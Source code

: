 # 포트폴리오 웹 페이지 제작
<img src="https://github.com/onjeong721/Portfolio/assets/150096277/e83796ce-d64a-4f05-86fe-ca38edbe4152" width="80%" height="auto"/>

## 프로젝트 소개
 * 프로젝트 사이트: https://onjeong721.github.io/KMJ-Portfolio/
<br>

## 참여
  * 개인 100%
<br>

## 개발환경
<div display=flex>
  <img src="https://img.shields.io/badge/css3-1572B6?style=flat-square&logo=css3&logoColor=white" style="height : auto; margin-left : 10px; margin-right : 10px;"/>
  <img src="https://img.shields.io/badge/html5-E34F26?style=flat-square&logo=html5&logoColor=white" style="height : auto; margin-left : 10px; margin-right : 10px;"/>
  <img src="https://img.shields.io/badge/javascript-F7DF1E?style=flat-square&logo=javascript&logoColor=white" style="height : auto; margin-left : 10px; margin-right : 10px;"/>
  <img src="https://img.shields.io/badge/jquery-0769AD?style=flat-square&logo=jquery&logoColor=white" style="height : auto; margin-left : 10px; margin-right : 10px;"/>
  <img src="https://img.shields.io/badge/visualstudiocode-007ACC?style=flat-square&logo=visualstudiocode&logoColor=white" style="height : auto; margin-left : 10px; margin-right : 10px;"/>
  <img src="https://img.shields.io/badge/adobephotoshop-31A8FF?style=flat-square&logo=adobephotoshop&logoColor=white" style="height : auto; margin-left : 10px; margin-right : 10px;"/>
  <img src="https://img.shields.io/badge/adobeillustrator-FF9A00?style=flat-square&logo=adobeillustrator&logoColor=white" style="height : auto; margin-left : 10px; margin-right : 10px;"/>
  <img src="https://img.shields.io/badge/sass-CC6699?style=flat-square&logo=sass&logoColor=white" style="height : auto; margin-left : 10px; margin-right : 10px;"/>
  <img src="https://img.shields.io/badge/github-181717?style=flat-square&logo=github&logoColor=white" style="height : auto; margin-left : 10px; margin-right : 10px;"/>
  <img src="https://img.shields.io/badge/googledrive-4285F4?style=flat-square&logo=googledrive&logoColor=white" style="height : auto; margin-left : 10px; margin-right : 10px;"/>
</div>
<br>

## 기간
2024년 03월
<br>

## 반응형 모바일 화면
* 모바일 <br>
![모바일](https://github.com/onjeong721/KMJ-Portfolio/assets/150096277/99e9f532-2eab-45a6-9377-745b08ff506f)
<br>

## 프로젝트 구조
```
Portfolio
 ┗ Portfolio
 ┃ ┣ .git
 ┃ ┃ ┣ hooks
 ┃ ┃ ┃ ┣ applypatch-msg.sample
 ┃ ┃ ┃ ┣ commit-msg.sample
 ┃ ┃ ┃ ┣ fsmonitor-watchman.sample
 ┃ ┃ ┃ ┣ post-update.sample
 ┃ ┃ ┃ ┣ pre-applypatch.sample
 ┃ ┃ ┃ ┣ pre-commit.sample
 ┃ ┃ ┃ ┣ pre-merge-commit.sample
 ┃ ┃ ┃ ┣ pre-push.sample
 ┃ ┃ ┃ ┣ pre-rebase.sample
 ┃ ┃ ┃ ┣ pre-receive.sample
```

= = = =

Every line from the data above that contains "assets" must appear in the answer.

▶ **Response**:
<img src="https://github.com/onjeong721/Portfolio/assets/150096277/e83796ce-d64a-4f05-86fe-ca38edbe4152" width="80%" height="auto"/>
![모바일](https://github.com/onjeong721/KMJ-Portfolio/assets/150096277/99e9f532-2eab-45a6-9377-745b08ff506f)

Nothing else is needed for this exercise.